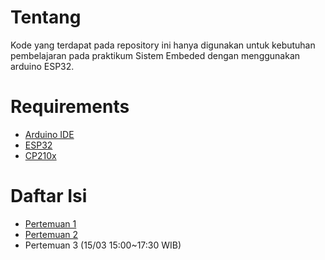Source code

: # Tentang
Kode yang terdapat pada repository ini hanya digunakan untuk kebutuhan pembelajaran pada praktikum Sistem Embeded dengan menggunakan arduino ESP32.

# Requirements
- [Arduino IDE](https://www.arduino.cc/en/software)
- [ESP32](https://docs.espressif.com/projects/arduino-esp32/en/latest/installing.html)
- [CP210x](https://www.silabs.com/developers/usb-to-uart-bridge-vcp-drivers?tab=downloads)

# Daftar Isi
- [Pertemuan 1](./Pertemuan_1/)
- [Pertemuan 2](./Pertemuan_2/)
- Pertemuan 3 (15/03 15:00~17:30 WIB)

★ ★ ★ ★

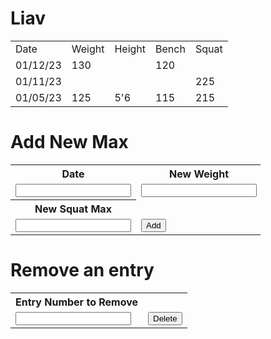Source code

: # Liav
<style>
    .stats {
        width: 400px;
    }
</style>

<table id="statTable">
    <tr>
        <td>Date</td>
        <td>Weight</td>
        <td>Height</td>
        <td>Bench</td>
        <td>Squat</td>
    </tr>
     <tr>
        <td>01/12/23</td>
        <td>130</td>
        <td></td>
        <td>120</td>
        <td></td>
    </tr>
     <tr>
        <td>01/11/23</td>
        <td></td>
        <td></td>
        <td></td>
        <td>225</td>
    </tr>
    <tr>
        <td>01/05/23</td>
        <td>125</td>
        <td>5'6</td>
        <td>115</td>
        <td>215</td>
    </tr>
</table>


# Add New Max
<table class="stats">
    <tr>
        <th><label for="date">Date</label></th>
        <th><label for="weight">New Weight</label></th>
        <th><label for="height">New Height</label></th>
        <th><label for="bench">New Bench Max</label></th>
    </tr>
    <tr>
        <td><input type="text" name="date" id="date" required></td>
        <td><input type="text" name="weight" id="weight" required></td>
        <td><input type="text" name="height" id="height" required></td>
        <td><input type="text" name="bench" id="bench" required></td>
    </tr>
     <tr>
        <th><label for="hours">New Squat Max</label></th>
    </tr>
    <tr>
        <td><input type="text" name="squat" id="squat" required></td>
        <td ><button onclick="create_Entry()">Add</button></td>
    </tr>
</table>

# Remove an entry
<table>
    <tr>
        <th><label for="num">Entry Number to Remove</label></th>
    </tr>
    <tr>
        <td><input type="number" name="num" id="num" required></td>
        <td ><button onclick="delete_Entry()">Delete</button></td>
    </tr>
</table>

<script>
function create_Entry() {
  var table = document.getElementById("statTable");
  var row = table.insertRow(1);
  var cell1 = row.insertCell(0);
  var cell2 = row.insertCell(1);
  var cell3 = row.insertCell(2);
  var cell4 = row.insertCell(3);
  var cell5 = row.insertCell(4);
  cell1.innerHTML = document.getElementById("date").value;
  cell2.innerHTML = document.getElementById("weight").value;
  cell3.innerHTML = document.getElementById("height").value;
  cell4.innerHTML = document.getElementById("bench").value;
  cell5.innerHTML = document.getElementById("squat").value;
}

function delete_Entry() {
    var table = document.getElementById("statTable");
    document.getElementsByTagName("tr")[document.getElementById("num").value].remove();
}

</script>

★ ★ ★ ★

**DIRECTIONS FOR THIS TASK**
Wherever the word "table" appears in the entries above, copy that line.

**RESULT**
<table id="statTable">
</table>
<table class="stats">
</table>
<table>
</table>
  var table = document.getElementById("statTable");
  var row = table.insertRow(1);
    var table = document.getElementById("statTable");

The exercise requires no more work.